Abstract

High-grade or malignant gliomas are aggressive cancers. The World Health Organization (WHO) grading system recognizes grade III and grade IV primary brain tumors of astrocytic, oligodendroglial, or mixed lineage. Identification of these tumors is prompted by symptoms such as insidious headaches, seizures, or focal weakness or numbness, with imaging findings of an enhancing mass lesion. Following surgery, radiation therapy has been known since the late 1970s to improve survival in malignant gliomas. More recently, the concurrent use of temozolomide (TMZ) and radiation therapy and the incorporation of bevacizumab have offered hope for patients with glioblastoma (WHO grade IV glioma). Although radiation is regularly used for up-front treatment of grade III gliomas, the role of chemotherapy is still being refined.

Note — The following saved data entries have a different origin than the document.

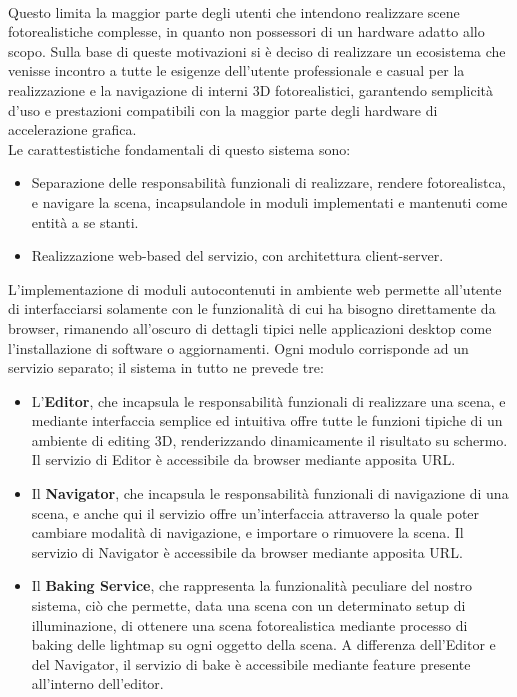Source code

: \\Questo limita la maggior parte degli utenti che intendono realizzare scene fotorealistiche complesse, in quanto non possessori di un hardware adatto allo scopo. Sulla base di queste motivazioni si è deciso di realizzare un ecosistema che venisse incontro a tutte le esigenze dell’utente professionale e casual per la realizzazione e la navigazione di interni 3D fotorealistici, garantendo semplicità d’uso e prestazioni compatibili con la maggior parte degli hardware di accelerazione grafica. 
\\
Le carattestistiche fondamentali di questo sistema sono:
\begin{itemize}
\item Separazione delle responsabilità funzionali di realizzare, rendere fotorealistca, e navigare la scena, incapsulandole in moduli implementati e mantenuti come entità a se stanti.
\item Realizzazione  web-based del servizio, con architettura client-server. 
\end{itemize}
L’implementazione di moduli autocontenuti in ambiente web permette all’utente di interfacciarsi solamente con le funzionalità di cui ha bisogno direttamente da browser, rimanendo all’oscuro di dettagli tipici nelle applicazioni desktop come l’installazione di software o aggiornamenti. Ogni modulo corrisponde ad un servizio separato; il sistema in tutto ne prevede tre:
\begin{itemize}
\item L'\textbf{Editor}, che incapsula le responsabilità funzionali di realizzare una scena, e mediante interfaccia semplice ed intuitiva offre tutte le funzioni tipiche di un ambiente di editing 3D, renderizzando dinamicamente il risultato su schermo. Il servizio di Editor è accessibile da browser mediante apposita URL.
\item Il \textbf{Navigator}, che incapsula le responsabilità funzionali di navigazione di una scena, e anche qui il servizio offre un’interfaccia attraverso la quale poter cambiare modalità di navigazione, e importare o rimuovere la scena. Il servizio di Navigator è accessibile da browser mediante apposita URL.
\item Il \textbf{Baking Service}, che rappresenta la funzionalità peculiare del nostro sistema, ciò che permette, data una scena con un determinato setup di illuminazione, di ottenere una scena fotorealistica mediante processo di baking delle lightmap su ogni oggetto della scena. A differenza dell’Editor e del Navigator, il servizio di bake è accessibile mediante feature presente all’interno dell’editor.
\end{itemize}
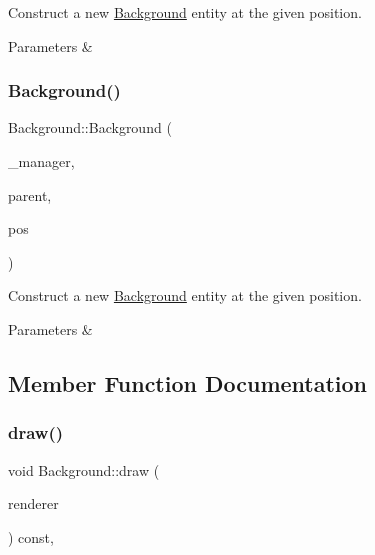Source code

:Construct a new \mbox{\hyperlink{class_background}{Background}} entity at the given position. 


\begin{DoxyParams}{Parameters}
{\em } & \\
\hline
\end{DoxyParams}
\mbox{\label{class_background_a66b52030bdb10d332f7757fc575b730c}} 
\subsubsection{\texorpdfstring{Background()}{Background()}\hspace{0.1cm}{\footnotesize\ttfamily [3/3]}}
{\footnotesize\ttfamily Background\+::\+Background (\begin{DoxyParamCaption}\item[{\mbox{\hyperlink{class_game_manager}{Game\+Manager}} $\ast$}]{\+\_\+manager,  }\item[{\mbox{\hyperlink{class_game_entity}{Game\+Entity}} $\ast$}]{parent,  }\item[{\mbox{\hyperlink{classsf_1_1_vector2}{sf\+::\+Vector2f}}}]{pos }\end{DoxyParamCaption})}



Construct a new \mbox{\hyperlink{class_background}{Background}} entity at the given position. 


\begin{DoxyParams}{Parameters}
{\em } & \\
\hline
\end{DoxyParams}


\subsection{Member Function Documentation}
\mbox{\label{class_background_a888accdc54e970a758fdd6b8e96f97fa}} 
\subsubsection{\texorpdfstring{draw()}{draw()}}
{\footnotesize\ttfamily void Background\+::draw (\begin{DoxyParamCaption}\item[{\mbox{\hyperlink{classsf_1_1_render_target}{sf\+::\+Render\+Target}} \&}]{renderer }\end{DoxyParamCaption}) const\hspace{0.3cm}{\ttfamily [override]}, {\ttfamily [virtual]}}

In the past, patients with high-grade gliomas were often referred to a dedicated neuro-oncology center, but with improved outcomes and increased survival, these patients now are often treated by community oncologists. We believe substantial changes will develop with pending investigations that refine the dose and length of TMZ treatment, define specialized treatment for the elderly, and assess efficacy of bevacizumab in up-front therapy. The field is also conducting the required studies to define the role of chemotherapy for grade III malignant gliomas. These promising advances are needed as most patients with high-grade gliomas still succumb to their disease.